Raymond outlined the progress the Space Force has made as it approaches its first 100 days. The service is preparing to welcome about 60 U.S. Air Force Academy cadets, who will directly commission into the new service upon graduation in May. It’s also designed its inaugural flag, and will present it to the public when ready.

Public announcements on what to call space professionals, what their uniforms will look like, and more are coming soon, Raymond said. He indicated the coronavirus has not halted the Department of the Air Force’s planning to formally transfer about 16,000 personnel into the Space Force starting later this year.

The service has sent reports to Congress on a final organizational plan and a review of the Total Force assets it needs, including civilian management. Another report describing the new space acquisition structure is due to lawmakers within the next week. DOD is mulling the possibility of a Space National Guard, and a blueprint for a Pentagon-wide missile warning and defense architecture is underway as well.

The pandemic has not affected the Air Force’s search for a SPACECOM headquarters location so far.

“In March, we took initial operational capability of Counter-Communications System Block 10.2; the Space Surveillance Telescope in Australia saw first light, was used for the first time; the Space Fence, we will declare today, reached initial operation[al] capability; and the second GPS III satellite today will be operationally accepted,” Raymond said. 

Troops also launched the sixth and final Advanced Extremely High Frequency communications satellite from Cape Canaveral Air Force Station, Fla., on March 26.

Raymond said he is very comfortable with the measures the military is taking to protect space operators from illness. He reviewed all of the missions under his purview, such as missile defense, satellite communications, and GPS operations, to ensure each has the right people and resources right now. 

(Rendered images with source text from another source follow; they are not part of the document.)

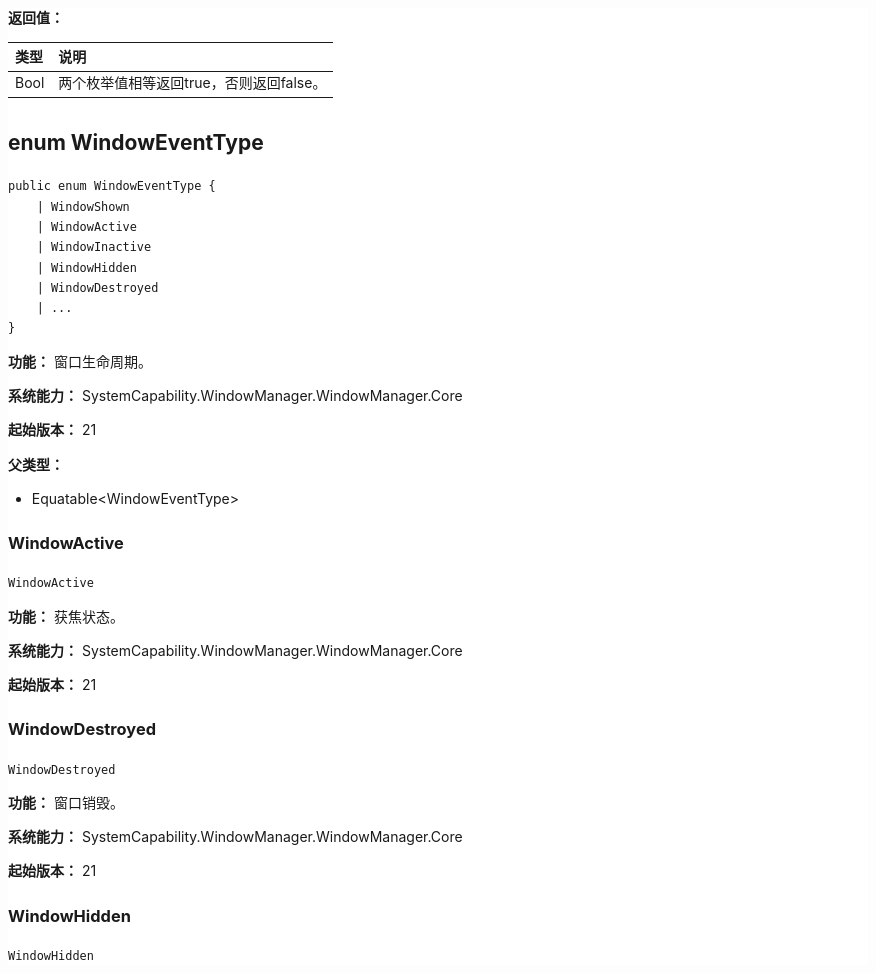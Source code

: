 **返回值：**

|类型|说明|
|:----|:----|
|Bool|两个枚举值相等返回true，否则返回false。|

## enum WindowEventType

```cangjie
public enum WindowEventType {
    | WindowShown
    | WindowActive
    | WindowInactive
    | WindowHidden
    | WindowDestroyed
    | ...
}
```

**功能：** 窗口生命周期。

**系统能力：** SystemCapability.WindowManager.WindowManager.Core

**起始版本：** 21

**父类型：**

- Equatable\<WindowEventType>

### WindowActive

```cangjie
WindowActive
```

**功能：** 获焦状态。

**系统能力：** SystemCapability.WindowManager.WindowManager.Core

**起始版本：** 21

### WindowDestroyed

```cangjie
WindowDestroyed
```

**功能：** 窗口销毁。

**系统能力：** SystemCapability.WindowManager.WindowManager.Core

**起始版本：** 21

### WindowHidden

```cangjie
WindowHidden
```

Safe, effective space operations continue, without any reduction in, or prioritization of what space troops can provide to commanders around the world, he said. New requests are coming in for pandemic-related support, too.

“Forces assigned to U.S. Space Command optimized our wideband satellite constellation to provide essential, additional bandwidth in response to a request from the USNS Mercy as it heads to Los Angeles to provide much-needed assistance to regional hospitals treating coronavirus patients,” Raymond said.

He added that the Space Force and SPACECOM have canceled a major Space Flag exercise in late April to instead try virtual collaboration and local training.

Only mission-essential personnel can enter space operations floors, and crews aren’t allowed to mingle with other groups. Service members are not being proactively tested for the virus but are told to telework if possible, clean their workspaces and remain apart if they must come in, and routinely take their temperature. If someone tests positive, they are separated from their coworkers and replaced by backup personnel.

“The classified nature of our work does make [telework] a little challenging,” Raymond said. “We’ve got a significant portion of our folks teleworking. For those that can’t do their job from a telework environment, they come into work. We socially distance and we make sure that we take every measure we can to keep them safe.”